Sunday, March 29, 2009
As is well known by now, the House Judiciary Committee last spring filed a complaint in federal court against former White House Counsel Harriet Miers and then-Chief of Staff Josh Bolton for contempt for failure to comply with Congressional subpoenas in the Committee's investigation into the Bush administration firing of U.S. attorneys. The district court ruled for the Committee, but the D.C. Circuit stayed the ruling pending appeal and denied the Committee's motion for an expedited appeal. (Under an agreement announced earlier this month, Miers and Karl Rove will testify under oath, but only to questions on attorney firings, and not to conversations with Bush or with members of the White House Counsel's Office.)
With all the activity, few seemed seriously to delve into this question: Why did the Committee seek to enforce its subpoena in the courts?
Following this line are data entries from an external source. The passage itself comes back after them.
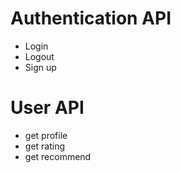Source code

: # Authentication API
 - Login
 - Logout
 - Sign up

# User API
 - get profile
 - get rating
 - get recommend
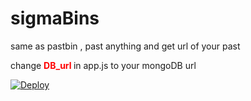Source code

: # sigmaBins
same as pastbin , past anything and get url of your past

<p>change <strong style="color:#FF0000;">DB_url </strong> in app.js to your mongoDB url</p>

<a href="https://heroku.com/deploy?template=https://github.com/whitestorm007/sigmaBins">
  <img src="https://www.herokucdn.com/deploy/button.svg" alt="Deploy">
</a>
This is the question Josh Chafetz (Cornell) takes on in his excellent and thorough review of Congress's contempt power and its power of enforcement in his recently posted piece Executive Branch Contempt of Congress, also forthcoming in the U. Chicago Law Review. Chafetz argues provocatively that while the Committee certainly has the authority to bring the case in court, other enforcement measures could have been more effective and less power-ceding.
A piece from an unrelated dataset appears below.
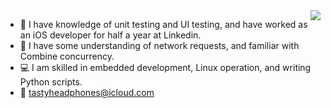 <img align="right" src="https://github-readme-stats.vercel.app/api?username=TastyHeadphones&show_icons=true&icon_color=CE1D2D&text_color=718096&bg_color=00000000&hide_title=true&hide_border=true" />

- 🌱 I have knowledge of unit testing and UI testing, and have worked as an iOS developer for half a year at Linkedin.
- 🤔 I have some understanding of network requests, and familiar with Combine concurrency.
- 💻 I am skilled in embedded development, Linux operation, and writing Python scripts.
- 📧 tastyheadphones@icloud.com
Chafetz starts with a comprehensive historical review of enforcement of legislative privilege, including contempt, that is well worth the read on its own. (Chafetz is no newcomer to the history of legislative privilege; he's also the author of Democracy's Privileged Few: Legislative Privilege and Democratic Norms in the British and American Constitutions (Yale).) Chafetz traces the history of parliamentary privilege from 1290, when the Prior of the Holy Trinity cited the Earl of Cornwall to appear before the Archbishop of Canterbury, to legislative privilege in state legislatures before 1789, to Congressional contempt in the Miers case. Not all of these involve privilege asserted against an executive (or crown); but Chafetz argues that this doesn't matter: "The case for an inherent contempt authority is, if anything, stronger in the case of executive branch officials than in that of ordinary citizens." The points are that Congressional contempt--independent of judicial enforcement--has a long and impressive pedigree, and that Parliament, state legislatures, and Congress have used a variety of unilateral enforcement methods. As Chafetz points out, turning to the courts is simply another method, and a very recent one at that.
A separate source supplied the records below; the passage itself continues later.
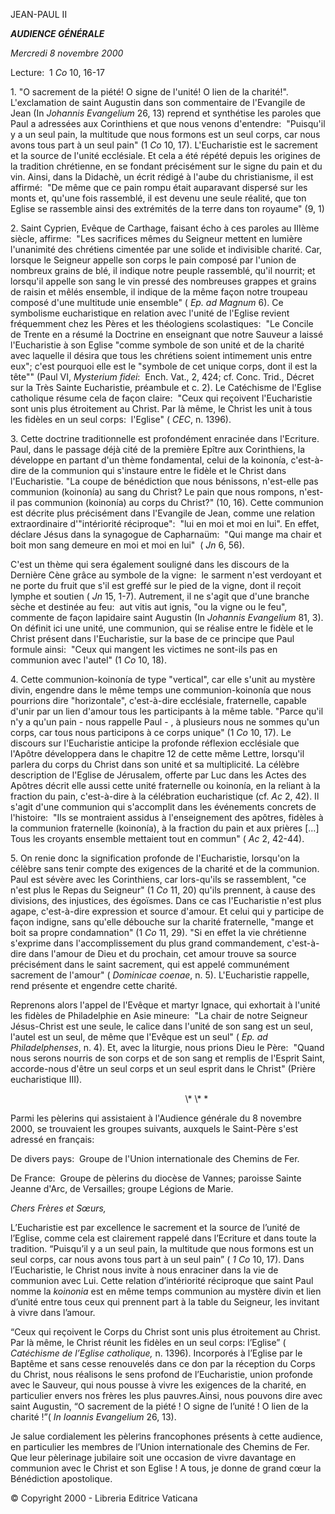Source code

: JEAN-PAUL II

***AUDIENCE GÉNÉRALE***

*Mercredi 8 novembre 2000*

Lecture:  1 *Co* 10, 16-17

1\. "O sacrement de la piété! O signe de l'unité! O lien de la charité!". L'exclamation de saint Augustin dans son commentaire de l'Evangile de Jean (In *Johannis Evangelium* 26, 13) reprend et synthétise les paroles que Paul a adressées aux Corinthiens et que nous venons d'entendre:  "Puisqu'il y a un seul pain, la multitude que nous formons est un seul corps, car nous avons tous part à un seul pain" (1 *Co* 10, 17). L'Eucharistie est le sacrement et la source de l'unité ecclésiale. Et cela a été répété depuis les origines de la tradition chrétienne, en se fondant précisément sur le signe du pain et du vin. Ainsi, dans la Didachè, un écrit rédigé à l'aube du christianisme, il est affirmé:  "De même que ce pain rompu était auparavant dispersé sur les monts et, qu'une fois rassemblé, il est devenu une seule réalité, que ton Eglise se rassemble ainsi des extrémités de la terre dans ton royaume" (9, 1)

2. Saint Cyprien, Evêque de Carthage, faisant écho à ces paroles au IIIème siècle, affirme:  "Les sacrifices mêmes du Seigneur mettent en lumière l'unanimité des chrétiens cimentée par une solide et indivisible charité. Car, lorsque le Seigneur appelle son corps le pain composé par l'union de nombreux grains de blé, il indique notre peuple rassemblé, qu'il nourrit; et lorsqu'il appelle son sang le vin pressé des nombreuses grappes et grains de raisin et mêlés ensemble, il indique de la même façon notre troupeau composé d'une multitude unie ensemble" ( *Ep. ad Magnum* 6). Ce symbolisme eucharistique en relation avec l'unité de l'Eglise revient fréquemment chez les Pères et les théologiens scolastiques:  "Le Concile de Trente en a résumé la Doctrine en enseignant que notre Sauveur a laissé l'Eucharistie à son Eglise "comme symbole de son unité et de la charité avec laquelle il désira que tous les chrétiens soient intimement unis entre eux"; c'est pourquoi elle est le "symbole de cet unique corps, dont il est la tête"" (Paul VI, *Mysterium fidei*:  Ench. Vat., 2, 424; cf. Conc. Trid., Décret sur la Très Sainte Eucharistie, préambule et c. 2). Le Catéchisme de l'Eglise catholique résume cela de façon claire:  "Ceux qui reçoivent l'Eucharistie sont unis plus étroitement au Christ. Par là même, le Christ les unit à tous les fidèles en un seul corps:  l'Eglise" ( *CEC*, n. 1396).

3. Cette doctrine traditionnelle est profondément enracinée dans l'Ecriture. Paul, dans le passage déjà cité de la première Epître aux Corinthiens, la développe en partant d'un thème fondamental, celui de la koinonía, c'est-à-dire de la communion qui s'instaure entre le fidèle et le Christ dans l'Eucharistie. "La coupe de bénédiction que nous bénissons, n'est-elle pas communion (koinonía) au sang du Christ? Le pain que nous rompons, n'est-il pas communion (koinonía) au corps du Christ?" (10, 16). Cette communion est décrite plus précisément dans l'Evangile de Jean, comme une relation extraordinaire d'"intériorité réciproque":  "lui en moi et moi en lui". En effet, déclare Jésus dans la synagogue de Capharnaüm:  "Qui mange ma chair et boit mon sang demeure en moi et moi en lui"  ( *Jn* 6, 56).

C'est un thème qui sera également souligné dans les discours de la Dernière Cène grâce au symbole de la vigne:  le sarment n'est verdoyant et ne porte du fruit que s'il est greffé sur le pied de la vigne, dont il reçoit lymphe et soutien ( *Jn* 15, 1-7). Autrement, il ne s'agit que d'une branche sèche et destinée au feu:  aut vitis aut ignis, "ou la vigne ou le feu", commente de façon lapidaire saint Augustin (In *Johannis Evangelium* 81, 3). On définit ici une unité, une communion, qui se réalise entre le fidèle et le Christ présent dans l'Eucharistie, sur la base de ce principe que Paul formule ainsi:  "Ceux qui mangent les victimes ne sont-ils pas en communion avec l'autel" (1 *Co* 10, 18).

4. Cette communion-koinonía de type "vertical", car elle s'unit au mystère divin, engendre dans le même temps une communion-koinonía que nous pourrions dire "horizontale", c'est-à-dire ecclésiale, fraternelle, capable d'unir par un lien d'amour tous les participants à la même table. "Parce qu'il n'y a qu'un pain - nous rappelle Paul - , à plusieurs nous ne sommes qu'un corps, car tous nous participons à ce corps unique" (1 *Co* 10, 17). Le discours sur l'Eucharistie anticipe la profonde réflexion ecclésiale que l'Apôtre développera dans le chapitre 12 de cette même Lettre, lorsqu'il parlera du corps du Christ dans son unité et sa multiplicité. La célèbre description de l'Eglise de Jérusalem, offerte par Luc dans les Actes des Apôtres décrit elle aussi cette unité fraternelle ou koinonía, en la reliant à la fraction du pain, c'est-à-dire à la célébration eucharistique (cf. *Ac* 2, 42). Il s'agit d'une communion qui s'accomplit dans les événements concrets de l'histoire:  "Ils se montraient assidus à l'enseignement des apôtres, fidèles à la communion fraternelle (koinonía), à la fraction du pain et aux prières \[...\] Tous les croyants ensemble mettaient tout en commun" ( *Ac* 2, 42-44).

5. On renie donc la signification profonde de l'Eucharistie, lorsqu'on la célèbre sans tenir compte des exigences de la charité et de la communion. Paul est sévère avec les Corinthiens, car lors-qu'ils se rassemblent, "ce n'est plus le Repas du Seigneur" (1 *Co* 11, 20) qu'ils prennent, à cause des divisions, des injustices, des égoïsmes. Dans ce cas l'Eucharistie n'est plus agape, c'est-à-dire expression et source d'amour. Et celui qui y participe de façon indigne, sans qu'elle débouche sur la charité fraternelle, "mange et boit sa propre condamnation" (1 *Co* 11, 29). "Si en effet la vie chrétienne s'exprime dans l'accomplissement du plus grand commandement, c'est-à-dire dans l'amour de Dieu et du prochain, cet amour trouve sa source précisément dans le saint sacrement, qui est appelé communément sacrement de l'amour" ( *Dominicae coenae*, n. 5). L'Eucharistie rappelle, rend présente et engendre cette charité.

Reprenons alors l'appel de l'Evêque et martyr Ignace, qui exhortait à l'unité les fidèles de Philadelphie en Asie mineure:  "La chair de notre Seigneur Jésus-Christ est une seule, le calice dans l'unité de son sang est un seul, l'autel est un seul, de même que l'Evêque est un seul" ( *Ep. ad Philadelphenses*, n. 4). Et, avec la liturgie, nous prions Dieu le Père:  "Quand nous serons nourris de son corps et de son sang et remplis de l'Esprit Saint, accorde-nous d'être un seul corps et un seul esprit dans le Christ" (Prière eucharistique III).

                                                                       \\* \\* \*

Parmi les pèlerins qui assistaient à l'Audience générale du 8 novembre 2000, se trouvaient les groupes suivants, auxquels le Saint-Père s'est adressé en français:

De divers pays:  Groupe de l'Union internationale des Chemins de Fer.

De France:  Groupe de pèlerins du diocèse de Vannes; paroisse Sainte Jeanne d'Arc, de Versailles; groupe Légions de Marie.

*Chers Frères et Sœurs,*

L’Eucharistie est par excellence le sacrement et la source de l’unité de l’Eglise, comme cela est clairement rappelé dans l’Ecriture et dans toute la tradition. “Puisqu’il y a un seul pain, la multitude que nous formons est un seul corps, car nous avons tous part à un seul pain” ( *1 Co* 10, 17). Dans l’Eucharistie, le Christ nous invite à nous enraciner dans la vie de communion avec Lui. Cette relation d’intériorité réciproque que saint Paul nomme la *koinonia* est en même temps communion au mystère divin et lien d’unité entre tous ceux qui prennent part à la table du Seigneur, les invitant à vivre dans l’amour.

“Ceux qui reçoivent le Corps du Christ sont unis plus étroitement au Christ. Par là même, le Christ réunit les fidèles en un seul corps: l’Eglise” ( *Catéchisme de l’Eglise catholique,* n. 1396). Incorporés à l’Eglise par le Baptême et sans cesse renouvelés dans ce don par la réception du Corps du Christ, nous réalisons le sens profond de l’Eucharistie, union profonde avec le Sauveur, qui nous pousse à vivre les exigences de la charité, en particulier envers nos frères les plus pauvres.Ainsi, nous pouvons dire avec saint Augustin, “O sacrement de la piété ! O signe de l’unité ! O lien de la charité !”( *In Ioannis Evangelium* 26, 13).

Je salue cordialement les pèlerins francophones présents à cette audience, en particulier les membres de l’Union internationale des Chemins de Fer. Que leur pèlerinage jubilaire soit une occasion de vivre davantage en communion avec le Christ et son Eglise ! A tous, je donne de grand cœur la Bénédiction apostolique.

© Copyright 2000 - Libreria Editrice Vaticana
Chafetz then argues in the core of his paper that Congress has plenty of more effective alternatives, and that in seeking judicial enforcement Congress actually cedes power to a third, otherwise uninterested branch. Chafetz explores Congressional arrest and detention, impeachment proceedings, and stalling presidential appointments and executive agendas as unilateral enforcement methods. "Importantly, none of these options require cooperation from another branch. None of them constitutes a concession by Congress that it is unable to carry out its constitutional role without help."
But they may require or lead to other bads, perhaps even a constitutional crisis. (Chafetz's historical examplesthemselves show the serious problems that can come from unilateral enforcement of parliamentary or legislative privilege.) Just imagine if Congress ordered the arrest Miers or Bolton in last spring's political climate and against the famously unyielding Bush administration; Congress might reasonably have sought to avoid that inevitable clash of armed officers. And Congress might deem it better policy not to block important appointments while the country is dealing with wars in Iraq and Afghanistan and the myriad attendant issues, or to block legislation when the country is dealing with a financial crisis. In short, maybe the recent cases of judicial enforcment reflect sound political and policy considerations--that Congress is willing to trade any loss of power in judicial enforcement for the significant bads that might come from any course of unilateral enforcement. Or maybe Congress was simply trying to gain some judicial leverage in its negotiations with the Bush White House (which, ultimately, may have been successful).
In any event, Chafetz provides answers, which make his piece all the more timely (and certainly not preempted by the early March agreement). This is a thoughtful and important piece. I highly recommend it.